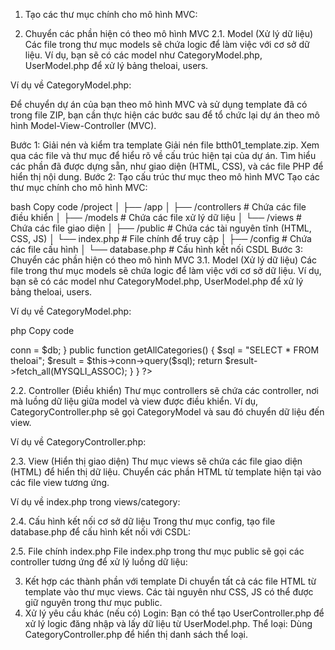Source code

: 1. Tạo các thư mục chính cho mô hình MVC:
<!-- /project
│
├── /app
│   ├── /controllers    # Chứa các file điều khiển
│   ├── /models         # Chứa các file xử lý dữ liệu
│   └── /views          # Chứa các file giao diện
│
├── /public             # Chứa các tài nguyên tĩnh (HTML, CSS, JS)
│   └── index.php       # File chính để truy cập
│
├── /config             # Chứa các file cấu hình
│   └── database.php    # Cấu hình kết nối CSDL -->

2.  Chuyển các phần hiện có theo mô hình MVC
2.1. Model (Xử lý dữ liệu)
Các file trong thư mục models sẽ chứa logic để làm việc với cơ sở dữ liệu. Ví dụ, bạn sẽ có các model như CategoryModel.php, UserModel.php để xử lý bảng theloai, users.

Ví dụ về CategoryModel.php:

<!-- <?php
class CategoryModel {
    private $conn;

    public function __construct($db) {
        $this->conn = $db;
    }

    public function getAllCategories() {
        $sql = "SELECT * FROM theloai";
        $result = $this->conn->query($sql);
        return $result->fetch_all(MYSQLI_ASSOC);
    }
}
?> -->


Để chuyển dự án của bạn theo mô hình MVC và sử dụng template đã có trong file ZIP, bạn cần thực hiện các bước sau để tổ chức lại dự án theo mô hình Model-View-Controller (MVC).

Bước 1: Giải nén và kiểm tra template
Giải nén file btth01_template.zip.
Xem qua các file và thư mục để hiểu rõ về cấu trúc hiện tại của dự án.
Tìm hiểu các phần đã được dựng sẵn, như giao diện (HTML, CSS), và các file PHP để hiển thị nội dung.
Bước 2: Tạo cấu trúc thư mục theo mô hình MVC
Tạo các thư mục chính cho mô hình MVC:

bash
Copy code
/project
│
├── /app
│   ├── /controllers    # Chứa các file điều khiển
│   ├── /models         # Chứa các file xử lý dữ liệu
│   └── /views          # Chứa các file giao diện
│
├── /public             # Chứa các tài nguyên tĩnh (HTML, CSS, JS)
│   └── index.php       # File chính để truy cập
│
├── /config             # Chứa các file cấu hình
│   └── database.php    # Cấu hình kết nối CSDL
Bước 3: Chuyển các phần hiện có theo mô hình MVC
3.1. Model (Xử lý dữ liệu)
Các file trong thư mục models sẽ chứa logic để làm việc với cơ sở dữ liệu. Ví dụ, bạn sẽ có các model như CategoryModel.php, UserModel.php để xử lý bảng theloai, users.

Ví dụ về CategoryModel.php:

php
Copy code
<?php
class CategoryModel {
    private $conn;

    public function __construct($db) {
        $this->conn = $db;
    }

    public function getAllCategories() {
        $sql = "SELECT * FROM theloai";
        $result = $this->conn->query($sql);
        return $result->fetch_all(MYSQLI_ASSOC);
    }
}
?>
2.2. Controller (Điều khiển)
Thư mục controllers sẽ chứa các controller, nơi mà luồng dữ liệu giữa model và view được điều khiển. Ví dụ, CategoryController.php sẽ gọi CategoryModel và sau đó chuyển dữ liệu đến view.

Ví dụ về CategoryController.php:

<!-- <?php
require_once '../models/CategoryModel.php';

class CategoryController {
    private $categoryModel;

    public function __construct($db) {
        $this->categoryModel = new CategoryModel($db);
    }

    public function index() {
        $categories = $this->categoryModel->getAllCategories();
        include '../views/category/index.php';
    }
}
?> -->

2.3. View (Hiển thị giao diện)
Thư mục views sẽ chứa các file giao diện (HTML) để hiển thị dữ liệu. Chuyển các phần HTML từ template hiện tại vào các file view tương ứng.

Ví dụ về index.php trong views/category:

<!-- /app/views/category/index.php
<!DOCTYPE html>
<html>
<head>
    <title>Danh sách thể loại</title>
</head>
<body>
    <h1>Danh sách Thể Loại</h1>
    <ul>
        <?php foreach ($categories as $category): ?>
            <li><?php echo $category['ten_tloai']; ?></li>
        <?php endforeach; ?>
    </ul>
</body>
</html> -->

2.4. Cấu hình kết nối cơ sở dữ liệu
Trong thư mục config, tạo file database.php để cấu hình kết nối với CSDL:

<!-- <?php
function getDatabaseConnection() {
    $servername = "localhost";
    $username = "root";
    $password = "";
    $dbname = "BTTH01_CSE485";

    $conn = new mysqli($servername, $username, $password, $dbname);

    if ($conn->connect_error) {
        die("Kết nối thất bại: " . $conn->connect_error);
    }

    return $conn;
}
?> -->

2.5. File chính index.php
File index.php trong thư mục public sẽ gọi các controller tương ứng để xử lý luồng dữ liệu:

<!-- <?php
require_once '../config/database.php';
require_once '../app/controllers/CategoryController.php';

$db = getDatabaseConnection();

$categoryController = new CategoryController($db);
$categoryController->index();
?> -->

3. Kết hợp các thành phần với template
Di chuyển tất cả các file HTML từ template vào thư mục views.
Các tài nguyên như CSS, JS có thể được giữ nguyên trong thư mục public.
4. Xử lý yêu cầu khác (nếu có)
Login: Bạn có thể tạo UserController.php để xử lý logic đăng nhập và lấy dữ liệu từ UserModel.php.
Thể loại: Dùng CategoryController.php để hiển thị danh sách thể loại.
------------------------------------------------------------------------
Give back every entry in its exact wording, leaving the pictures out.

Source code

: 1. Tạo các thư mục chính cho mô hình MVC:
<!-- /project
│
├── /app
│   ├── /controllers    # Chứa các file điều khiển
│   ├── /models         # Chứa các file xử lý dữ liệu
│   └── /views          # Chứa các file giao diện
│
├── /public             # Chứa các tài nguyên tĩnh (HTML, CSS, JS)
│   └── index.php       # File chính để truy cập
│
├── /config             # Chứa các file cấu hình
│   └── database.php    # Cấu hình kết nối CSDL -->

2.  Chuyển các phần hiện có theo mô hình MVC
2.1. Model (Xử lý dữ liệu)
Các file trong thư mục models sẽ chứa logic để làm việc với cơ sở dữ liệu. Ví dụ, bạn sẽ có các model như CategoryModel.php, UserModel.php để xử lý bảng theloai, users.

Ví dụ về CategoryModel.php:

<!-- <?php
class CategoryModel {
    private $conn;

    public function __construct($db) {
        $this->conn = $db;
    }

    public function getAllCategories() {
        $sql = "SELECT * FROM theloai";
        $result = $this->conn->query($sql);
        return $result->fetch_all(MYSQLI_ASSOC);
    }
}
?> -->


Để chuyển dự án của bạn theo mô hình MVC và sử dụng template đã có trong file ZIP, bạn cần thực hiện các bước sau để tổ chức lại dự án theo mô hình Model-View-Controller (MVC).

Bước 1: Giải nén và kiểm tra template
Giải nén file btth01_template.zip.
Xem qua các file và thư mục để hiểu rõ về cấu trúc hiện tại của dự án.
Tìm hiểu các phần đã được dựng sẵn, như giao diện (HTML, CSS), và các file PHP để hiển thị nội dung.
Bước 2: Tạo cấu trúc thư mục theo mô hình MVC
Tạo các thư mục chính cho mô hình MVC:

bash
Copy code
/project
│
├── /app
│   ├── /controllers    # Chứa các file điều khiển
│   ├── /models         # Chứa các file xử lý dữ liệu
│   └── /views          # Chứa các file giao diện
│
├── /public             # Chứa các tài nguyên tĩnh (HTML, CSS, JS)
│   └── index.php       # File chính để truy cập
│
├── /config             # Chứa các file cấu hình
│   └── database.php    # Cấu hình kết nối CSDL
Bước 3: Chuyển các phần hiện có theo mô hình MVC
3.1. Model (Xử lý dữ liệu)
Các file trong thư mục models sẽ chứa logic để làm việc với cơ sở dữ liệu. Ví dụ, bạn sẽ có các model như CategoryModel.php, UserModel.php để xử lý bảng theloai, users.

Ví dụ về CategoryModel.php:

php
Copy code
<?php
class CategoryModel {
    private $conn;

    public function __construct($db) {
        $this->conn = $db;
    }

    public function getAllCategories() {
        $sql = "SELECT * FROM theloai";
        $result = $this->conn->query($sql);
        return $result->fetch_all(MYSQLI_ASSOC);
    }
}
?>
2.2. Controller (Điều khiển)
Thư mục controllers sẽ chứa các controller, nơi mà luồng dữ liệu giữa model và view được điều khiển. Ví dụ, CategoryController.php sẽ gọi CategoryModel và sau đó chuyển dữ liệu đến view.

Ví dụ về CategoryController.php:

<!-- <?php
require_once '../models/CategoryModel.php';

class CategoryController {
    private $categoryModel;

    public function __construct($db) {
        $this->categoryModel = new CategoryModel($db);
    }

    public function index() {
        $categories = $this->categoryModel->getAllCategories();
        include '../views/category/index.php';
    }
}
?> -->

2.3. View (Hiển thị giao diện)
Thư mục views sẽ chứa các file giao diện (HTML) để hiển thị dữ liệu. Chuyển các phần HTML từ template hiện tại vào các file view tương ứng.

Ví dụ về index.php trong views/category:

<!-- /app/views/category/index.php
<!DOCTYPE html>
<html>
<head>
    <title>Danh sách thể loại</title>
</head>
<body>
    <h1>Danh sách Thể Loại</h1>
    <ul>
        <?php foreach ($categories as $category): ?>
            <li><?php echo $category['ten_tloai']; ?></li>
        <?php endforeach; ?>
    </ul>
</body>
</html> -->

2.4. Cấu hình kết nối cơ sở dữ liệu
Trong thư mục config, tạo file database.php để cấu hình kết nối với CSDL:

<!-- <?php
function getDatabaseConnection() {
    $servername = "localhost";
    $username = "root";
    $password = "";
    $dbname = "BTTH01_CSE485";

    $conn = new mysqli($servername, $username, $password, $dbname);

    if ($conn->connect_error) {
        die("Kết nối thất bại: " . $conn->connect_error);
    }

    return $conn;
}
?> -->

2.5. File chính index.php
File index.php trong thư mục public sẽ gọi các controller tương ứng để xử lý luồng dữ liệu:

<!-- <?php
require_once '../config/database.php';
require_once '../app/controllers/CategoryController.php';

$db = getDatabaseConnection();

$categoryController = new CategoryController($db);
$categoryController->index();
?> -->

3. Kết hợp các thành phần với template
Di chuyển tất cả các file HTML từ template vào thư mục views.
Các tài nguyên như CSS, JS có thể được giữ nguyên trong thư mục public.
4. Xử lý yêu cầu khác (nếu có)
Login: Bạn có thể tạo UserController.php để xử lý logic đăng nhập và lấy dữ liệu từ UserModel.php.
Thể loại: Dùng CategoryController.php để hiển thị danh sách thể loại.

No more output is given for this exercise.